Work to be completed =
Where an image appears, leave it out; otherwise repeat the data exactly.

(Beginning of Given records)

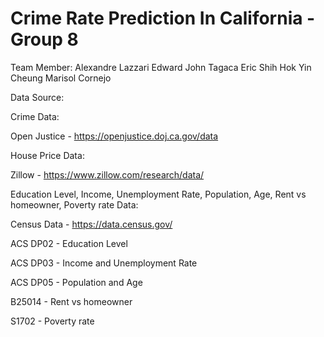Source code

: # Crime Rate Prediction In California - Group 8 
Team Member:
Alexandre Lazzari
Edward John Tagaca
Eric Shih
Hok Yin Cheung
Marisol Cornejo

Data Source:

Crime Data:

Open Justice - https://openjustice.doj.ca.gov/data

House Price Data: 

Zillow - https://www.zillow.com/research/data/

Education Level, Income, Unemployment Rate, Population, Age, Rent vs homeowner, Poverty rate Data:

Census Data - https://data.census.gov/

ACS DP02 - Education Level

ACS DP03 - Income and Unemployment Rate

ACS DP05 - Population and Age

B25014 - Rent vs homeowner

S1702 - Poverty rate








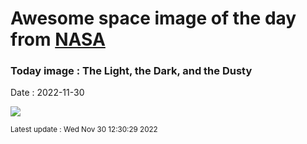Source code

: 
# Awesome space image of the day from [NASA](https://api.nasa.gov/)

### Today image : The Light, the Dark, and the Dusty
Date : 2022-11-30

![](https://apod.nasa.gov/apod/image/2211/Cave_Copyright_APOD1024.png)

<small>Latest update : Wed Nov 30 12:30:29 2022</small>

(End of Given records)

Result of the task =
Source code

: # Crime Rate Prediction In California - Group 8 
Team Member:
Alexandre Lazzari
Edward John Tagaca
Eric Shih
Hok Yin Cheung
Marisol Cornejo

Data Source:

Crime Data:

Open Justice - https://openjustice.doj.ca.gov/data

House Price Data: 

Zillow - https://www.zillow.com/research/data/

Education Level, Income, Unemployment Rate, Population, Age, Rent vs homeowner, Poverty rate Data:

Census Data - https://data.census.gov/

ACS DP02 - Education Level

ACS DP03 - Income and Unemployment Rate

ACS DP05 - Population and Age

B25014 - Rent vs homeowner

S1702 - Poverty rate








Source code

: 
# Awesome space image of the day from [NASA](https://api.nasa.gov/)

### Today image : The Light, the Dark, and the Dusty
Date : 2022-11-30

![](https://apod.nasa.gov/apod/image/2211/Cave_Copyright_APOD1024.png)

<small>Latest update : Wed Nov 30 12:30:29 2022</small>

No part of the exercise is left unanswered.